Grande Marlon Brando... E chi non ricorda l’interprete straordinario di tantissimi film a volte anche scabrosi ma sempre di intensa e elevata qualità artistica dove l’attore trasmetteva la sua carica passionale per l’arte, la giustizia degli uomini in cui credeva, ma la cosa che più mi ha colpito è stata la lezione che ci ha lasciato che riguarda il grande pubblico ma che riveste un significato particolare per coloro che sono ammalati di "Indianite" come me.
Marlon era un grande estimatore delle culture native americane, grande sino al punto di fare rilevanti scelte politiche concrete di sostegno alla causa. Insomma, si sporcò le mani, giocò seriamente a fare "l’indiano"; non come tanti, forse troppi, che scimiottano i nativi. Ai nativi americani serve sostegno politico e spesso economico. Questo ha fatto Marlon: dal rifiuto a ritirare il premio Oscar inviando una donna nativa: dall’acquisto di terre poi restituite agli stessi nativi; alla partecipazione alla grandiosa Marcia dei Trattati Infranti nel 1972; senza dimenticare le donazioni di introiti cinematografici. Marlon si rifiutò anche di celebrare a modo suo la presunta scoperta dell’America.
"Cinema: Marlon Brando, via il mio nome da film su Colombo, testuali parole di un titolo tratto da una agenzia A.N.S.A. del 92: sì proprio l’anno della grande abbuffata celebrativa.
Marlon nel 1992 chiederà che il suo nome sia rimosso dai titoli del film "Cristoforo Colombo: la scoperta". Motivo: il navigatore viene mostrato sotto una luce troppo positiva".

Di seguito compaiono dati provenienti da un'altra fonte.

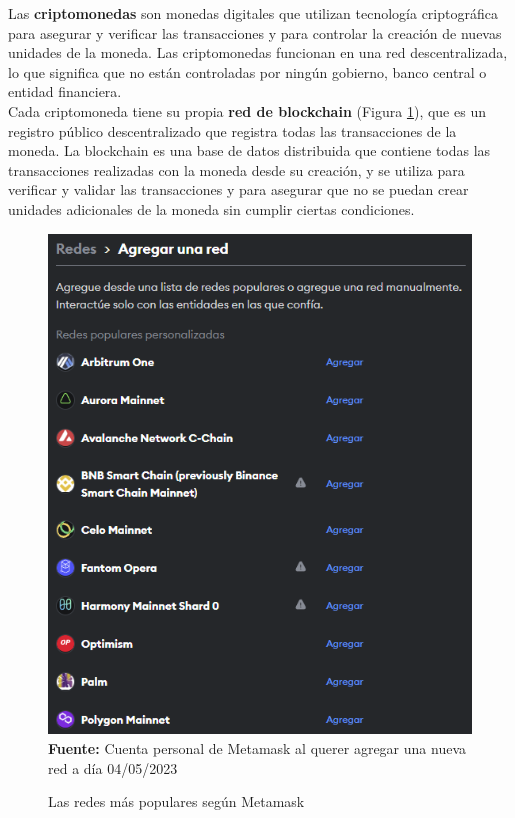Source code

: Las \textbf{criptomonedas} son monedas digitales que utilizan tecnología 
criptográfica para asegurar y verificar las transacciones y para controlar 
la creación de nuevas unidades de la moneda. Las criptomonedas funcionan en una 
red descentralizada, lo que significa que no están controladas por ningún 
gobierno, banco central o entidad financiera.\\
\hfill \break
Cada criptomoneda tiene su propia \textbf{red de blockchain} (Figura \ref*{fig:redes}), 
que es un registro público descentralizado que registra todas las transacciones 
de la moneda. La blockchain es una base de datos distribuida que contiene 
todas las transacciones realizadas con la moneda desde su creación, y se 
utiliza para verificar y validar las transacciones y para asegurar que no 
se puedan crear unidades adicionales de la moneda sin cumplir ciertas 
condiciones.\\
\hfill \break
\begin{figure}[htb!]
    \caption{Las redes más populares según Metamask}
    \label{fig:redes}
    \centering
    \includegraphics[scale=0.75]{./Ilustraciones/redes.png}\\
    \textbf{Fuente:} Cuenta personal de Metamask al querer agregar una nueva red a día 04/05/2023
\end{figure}

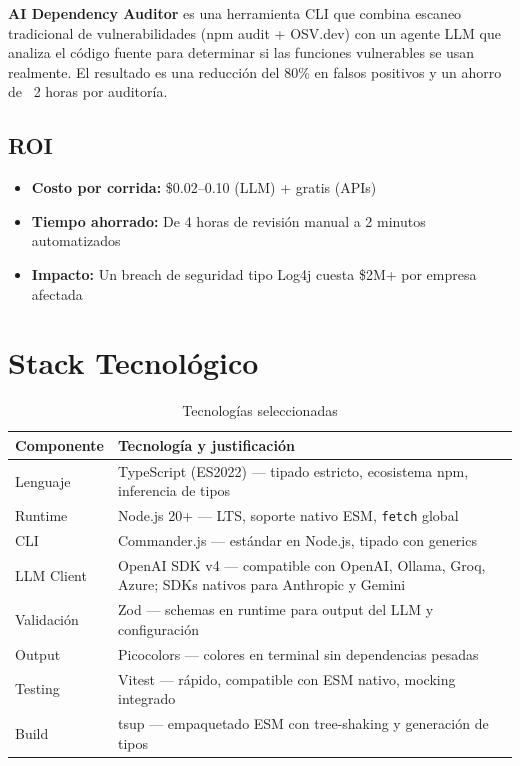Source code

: \documentclass[11pt,a4paper]{article}
\begin{document}
\textbf{AI Dependency Auditor} es una herramienta CLI que combina escaneo tradicional de vulnerabilidades (npm audit + OSV.dev) con un agente LLM que analiza el código fuente para determinar si las funciones vulnerables se usan realmente. El resultado es una reducción del 80\% en falsos positivos y un ahorro de ~2 horas por auditoría.

\subsection{ROI}

\begin{itemize}
  \item \textbf{Costo por corrida:} \$0.02--0.10 (LLM) + gratis (APIs)
  \item \textbf{Tiempo ahorrado:} De 4 horas de revisión manual a 2 minutos automatizados
  \item \textbf{Impacto:} Un breach de seguridad tipo Log4j cuesta \$2M+ por empresa afectada
\end{itemize}

\section{Stack Tecnológico}

\begin{table}[H]
  \centering
  \caption{Tecnologías seleccionadas}
  \begin{tabularx}{\textwidth}{l X}
    \toprule
    \textbf{Componente} & \textbf{Tecnología y justificación} \\
    \midrule
    Lenguaje & TypeScript (ES2022) — tipado estricto, ecosistema npm, inferencia de tipos \\
    Runtime & Node.js 20+ — LTS, soporte nativo ESM, \texttt{fetch} global \\
    CLI & Commander.js — estándar en Node.js, tipado con generics \\
    LLM Client & OpenAI SDK v4 — compatible con OpenAI, Ollama, Groq, Azure; SDKs nativos para Anthropic y Gemini \\
    Validación & Zod — schemas en runtime para output del LLM y configuración \\
    Output & Picocolors — colores en terminal sin dependencias pesadas \\
    Testing & Vitest — rápido, compatible con ESM nativo, mocking integrado \\
    Build & tsup — empaquetado ESM con tree-shaking y generación de tipos \\
    \bottomrule
  \end{tabularx}
\end{table}
\end{document}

In un’intervista l’attore fece un’analisi precisa: Cristoforo Colombo è stato direttamente responsabile della prima ondata di distruzione e genocidi delle popolazioni native del Nord America".

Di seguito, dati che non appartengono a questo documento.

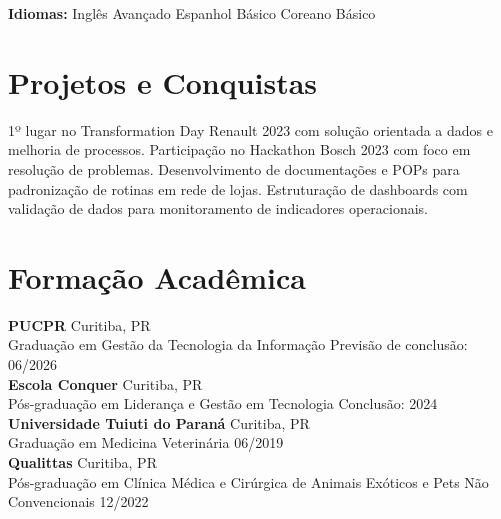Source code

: \documentclass[11pt,a4paper]{article}
\begin{document}
\textbf{Idiomas:} Inglês Avançado \enspace\textbullet\enspace Espanhol Básico \enspace\textbullet\enspace Coreano Básico

\section{Projetos e Conquistas}

1º lugar no Transformation Day Renault 2023 com solução orientada a dados e melhoria de processos. Participação no Hackathon Bosch 2023 com foco em resolução de problemas. Desenvolvimento de documentações e POPs para padronização de rotinas em rede de lojas. Estruturação de dashboards com validação de dados para monitoramento de indicadores operacionais.

\section{Formação Acadêmica}

\textbf{PUCPR} \hfill Curitiba, PR\\
Graduação em Gestão da Tecnologia da Informação \hfill Previsão de conclusão: 06/2026\\[6pt]

\textbf{Escola Conquer} \hfill Curitiba, PR\\
Pós-graduação em Liderança e Gestão em Tecnologia \hfill Conclusão: 2024\\[6pt]

\textbf{Universidade Tuiuti do Paraná} \hfill Curitiba, PR\\
Graduação em Medicina Veterinária \hfill 06/2019\\[6pt]

\textbf{Qualittas} \hfill Curitiba, PR\\
Pós-graduação em Clínica Médica e Cirúrgica de Animais Exóticos e Pets Não Convencionais \hfill 12/2022
\end{document}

Agli scettici potrà sembrare strano che l’attore figurasse nel cast di quel film. Brando si è sentito tradito dal produttore che gli aveva promesso che Colombo sarebbe stato presentato nel film "come l’essere veramente malvagio che era". Decisamente commerciale fu la risposta. Il produttore disse che dal film era stata tolta, tra l’altro, una scena dove si mostrava una ragazza bruciata viva nell’olio bollente. "Non volevamo fare un film dell’orrore" spiegò il produttore. Forse non pensava o faceva finta di non sapere quale orrore iniziò con quel funesto 12 ottobre 1492. Il film con protagonista Tom Selleck destinato ai botteghini dell’autunno dell’epoca prevedeva un impegno di Brando per dieci giorni di lavorazione e nonostante il compenso elevato (5 milioni di dollari) l’eterno ribelle si impegnò a fondo per far togliere il suo nome dai titoli. Il messaggio è immediato e provocatorio, tipico di Brando.
A Denver, nel 2005, in un corteo di nativi a cui seguirono molti arresti, campeggiava un enorme striscione molto chiaro: "Christofer Columbus. The America’s first terrorist".

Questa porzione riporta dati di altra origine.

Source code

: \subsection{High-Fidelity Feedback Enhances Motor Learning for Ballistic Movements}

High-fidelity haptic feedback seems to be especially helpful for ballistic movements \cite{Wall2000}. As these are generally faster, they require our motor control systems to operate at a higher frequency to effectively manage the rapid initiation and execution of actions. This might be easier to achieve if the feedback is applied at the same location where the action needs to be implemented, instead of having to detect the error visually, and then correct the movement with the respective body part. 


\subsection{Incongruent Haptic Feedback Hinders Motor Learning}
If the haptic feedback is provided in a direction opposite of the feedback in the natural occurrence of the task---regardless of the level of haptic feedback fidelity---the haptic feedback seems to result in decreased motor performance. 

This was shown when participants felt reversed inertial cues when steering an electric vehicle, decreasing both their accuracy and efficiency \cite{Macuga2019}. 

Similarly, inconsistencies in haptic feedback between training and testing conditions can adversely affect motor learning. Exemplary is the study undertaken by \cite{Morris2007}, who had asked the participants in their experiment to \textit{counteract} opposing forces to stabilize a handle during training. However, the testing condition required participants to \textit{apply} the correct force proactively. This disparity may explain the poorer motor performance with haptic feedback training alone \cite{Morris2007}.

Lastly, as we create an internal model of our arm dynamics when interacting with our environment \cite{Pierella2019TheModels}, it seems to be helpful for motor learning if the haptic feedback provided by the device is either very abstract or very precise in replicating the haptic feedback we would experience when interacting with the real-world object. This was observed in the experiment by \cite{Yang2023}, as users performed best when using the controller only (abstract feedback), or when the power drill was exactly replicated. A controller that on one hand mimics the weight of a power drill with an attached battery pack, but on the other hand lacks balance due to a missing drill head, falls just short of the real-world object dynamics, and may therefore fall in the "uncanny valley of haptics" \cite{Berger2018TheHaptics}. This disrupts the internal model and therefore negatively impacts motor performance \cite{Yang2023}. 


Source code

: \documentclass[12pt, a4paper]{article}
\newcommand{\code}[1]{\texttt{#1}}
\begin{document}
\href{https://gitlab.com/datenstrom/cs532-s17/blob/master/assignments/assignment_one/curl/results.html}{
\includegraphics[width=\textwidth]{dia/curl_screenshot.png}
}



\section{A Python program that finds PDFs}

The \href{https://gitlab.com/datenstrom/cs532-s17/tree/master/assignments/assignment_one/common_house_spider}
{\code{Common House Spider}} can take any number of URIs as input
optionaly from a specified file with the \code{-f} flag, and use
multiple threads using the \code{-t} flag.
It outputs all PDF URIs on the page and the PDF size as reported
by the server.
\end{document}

Ma le azioni dell’attore partono da lontano. Marlon Brando era amico di Clyde Warrior, uno dei progenitori del movimento "Red Power" che diede il via al National Indian Youth Council. Marlon Brando, inoltre diede forte sostegno all’occupazione di Alcatraz. Dal 20 novembre 1969 all’11 giugno i nativi americani trasformarono l’isola di Alcatraz nel crogiuolo del movimento per i diritti degli indigeni. Creò una generazione di attivisti, tra loro Richard Oakes, Wilma Mankiller e John Trudell. Brando, con altre celebrità, fornì appoggio materiale e visitò l’isola in uno show di solidarietà.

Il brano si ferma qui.